Instructions to follow:
Among the entries, which lines carry the string "token"? Copy every one.

Source material:
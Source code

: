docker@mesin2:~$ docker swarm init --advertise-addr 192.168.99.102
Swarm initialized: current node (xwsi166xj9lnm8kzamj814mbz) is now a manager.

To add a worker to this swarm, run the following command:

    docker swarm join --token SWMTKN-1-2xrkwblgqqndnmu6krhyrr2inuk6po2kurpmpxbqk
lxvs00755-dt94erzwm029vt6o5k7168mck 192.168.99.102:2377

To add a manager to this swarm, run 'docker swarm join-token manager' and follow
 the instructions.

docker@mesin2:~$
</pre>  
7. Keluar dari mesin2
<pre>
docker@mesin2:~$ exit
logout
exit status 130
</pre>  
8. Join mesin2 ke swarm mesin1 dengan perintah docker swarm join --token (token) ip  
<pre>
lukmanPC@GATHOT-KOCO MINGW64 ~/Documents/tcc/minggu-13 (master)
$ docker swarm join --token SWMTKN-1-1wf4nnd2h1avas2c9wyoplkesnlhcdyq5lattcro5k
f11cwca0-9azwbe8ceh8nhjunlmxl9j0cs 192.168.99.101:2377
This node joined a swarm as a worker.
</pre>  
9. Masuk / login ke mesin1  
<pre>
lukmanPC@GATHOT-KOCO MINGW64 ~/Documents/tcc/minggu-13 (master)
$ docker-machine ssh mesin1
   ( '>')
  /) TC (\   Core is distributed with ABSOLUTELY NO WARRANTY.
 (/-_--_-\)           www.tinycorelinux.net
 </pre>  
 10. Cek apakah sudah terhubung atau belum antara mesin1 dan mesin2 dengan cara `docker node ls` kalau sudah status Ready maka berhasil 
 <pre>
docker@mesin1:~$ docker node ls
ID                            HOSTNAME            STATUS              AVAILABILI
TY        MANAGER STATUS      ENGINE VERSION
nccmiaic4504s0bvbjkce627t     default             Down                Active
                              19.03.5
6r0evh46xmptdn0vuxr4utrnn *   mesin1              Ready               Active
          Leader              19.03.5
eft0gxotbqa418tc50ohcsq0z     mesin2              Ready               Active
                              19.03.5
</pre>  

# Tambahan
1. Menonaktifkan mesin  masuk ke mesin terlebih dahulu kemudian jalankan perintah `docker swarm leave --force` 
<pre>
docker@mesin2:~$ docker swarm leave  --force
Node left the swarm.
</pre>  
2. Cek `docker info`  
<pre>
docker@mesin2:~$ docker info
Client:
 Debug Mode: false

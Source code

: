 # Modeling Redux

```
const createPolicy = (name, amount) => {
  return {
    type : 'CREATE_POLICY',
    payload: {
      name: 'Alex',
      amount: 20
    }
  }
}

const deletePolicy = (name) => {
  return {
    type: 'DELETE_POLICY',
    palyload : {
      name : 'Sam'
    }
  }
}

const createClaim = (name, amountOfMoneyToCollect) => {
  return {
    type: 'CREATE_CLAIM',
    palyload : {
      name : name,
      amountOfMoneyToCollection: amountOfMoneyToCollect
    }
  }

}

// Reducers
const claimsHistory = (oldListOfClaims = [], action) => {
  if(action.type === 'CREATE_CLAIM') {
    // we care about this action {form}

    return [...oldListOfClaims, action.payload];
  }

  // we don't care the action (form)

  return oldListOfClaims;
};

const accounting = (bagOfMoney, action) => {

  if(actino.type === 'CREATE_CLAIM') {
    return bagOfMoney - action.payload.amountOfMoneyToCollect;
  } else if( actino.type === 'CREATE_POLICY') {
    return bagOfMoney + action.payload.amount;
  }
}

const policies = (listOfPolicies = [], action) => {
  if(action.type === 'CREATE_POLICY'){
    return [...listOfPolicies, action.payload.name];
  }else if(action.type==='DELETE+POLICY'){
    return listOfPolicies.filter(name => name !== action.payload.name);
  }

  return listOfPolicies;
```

Exercise response:
    docker swarm join --token SWMTKN-1-2xrkwblgqqndnmu6krhyrr2inuk6po2kurpmpxbqk
To add a manager to this swarm, run 'docker swarm join-token manager' and follow
8. Join mesin2 ke swarm mesin1 dengan perintah docker swarm join --token (token) ip  
$ docker swarm join --token SWMTKN-1-1wf4nnd2h1avas2c9wyoplkesnlhcdyq5lattcro5k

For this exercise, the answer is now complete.